3. Validation using yeast
[0071] To develop an iCas9 capable of targeting eukaryotic genomic DNA, a yeast-based fluorescent reporter system was used to detect recombination. A Saccharomyces cerevisiae dual- fluorescent recombination reporter system, which contains GFP and mCherry expression cassettes was constructed and enabled detection of recombination using flow cytometry and fluorescence microscopy. Both GFP and mCherry were constitutively expressed from translation elongation factor 1 (Tefl) promoters. GFP was flanked by TN3 Resl core sequences and resulted in GFP deletion upon iCas9 targeting. (Fig. 2A and Figs. 6A-6D). Each core sequence was flanked with numerous PAMs, which enabled systematic analysis of sgRNA spacings (Fig. 7). iCas9 was placed on a yeast Cen6 vector with galactose inducible promoter and sgRNAs were placed on a yeast 2m vector with SNR52 promoters (Figs. 6A-6D). Co-expression of iCas9 along with targeting sgRNA pairs resulted in loss-of-GFP detectable by flow cytometry (Fig. 2B). Single targeting with sgRNAs did not result in marked GFP-deletion (Fig. 2C). The observed requirement of cooperative targeting by sgRNAs matches mTN3’s dimerization dependent function. sgRNA spacing’s from 16 bp to 40 bp were analyzed. Symmetric spacing’s of 22 bp and 40 bp were functional and resulted in 6.4±0.4% and 6.9±0.6% GFP-deletion respectively. However, 30 bp spacing symmetrically placed around the core sequence remained relatively non-functional while asymmetric spacing’s of 31 bp around the core are functional (Fig. 2C). The observed functional spacing’s are consistent with the requirement for targeting resolvase monomers to the same DNA helical face (See Fig. 8).

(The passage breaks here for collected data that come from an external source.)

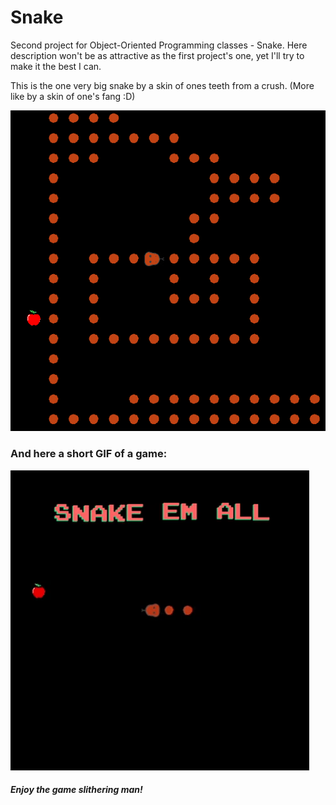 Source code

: # Snake
Second project for Object-Oriented Programming classes - Snake.
Here description won't be as attractive as the first project's one,
 yet I'll try to make it the best I can.

This is the one very big snake by a skin of ones teeth from a crush.
 (More like by a skin of one's fang :D)

![](Resources/BigooSnakoo.png)

### And here a short GIF of a game:

![](Resources/Gameplay.gif)

##### Enjoy the game slithering man!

[0072] To confirm loss-of-GFP was due to GFP-deletion and not the result of spurious cell death or non-specific recombination, fluorescence microscopy was used to detect GFP and mCherry expression. All cells with a non-target guide, sg(-), expressed both GFP and mCherry. However, cooperative targeting with sgRNA pairs resulted in GFP-negative cells with intact mCherry expression (Fig. 2D). Recombination occurred on the DNA level by PCR with primers flanking the GFP and mCherry expression cassettes. The starting reporter resulted in a 5 Kb PCR product GFP-deletion generated a 4 Kb amplicon. The deletion product formed when iCas9 was co-expressed with sgRNA pairs, sg(G:H); however, no deletion product formed when iCas9 was co-expressed with sg(-). This indicates iCas9 targets DNA-deletion and its function is dependent on RNA-guidance (Fig. 2E). DSB-targeted DNA-deletion result in indel mutations. However, iCas9-mediated DNA-deletion should be free of mutations. To further characterize deletion products, the 4 Kb deletion amplicons were isolated, sub-cloned, and Sanger sequenced, and no indel mutations within the recombination product was observed (Fig. 2F). This further suggests the utility of iCas9 in mediating error-free DNA recombination.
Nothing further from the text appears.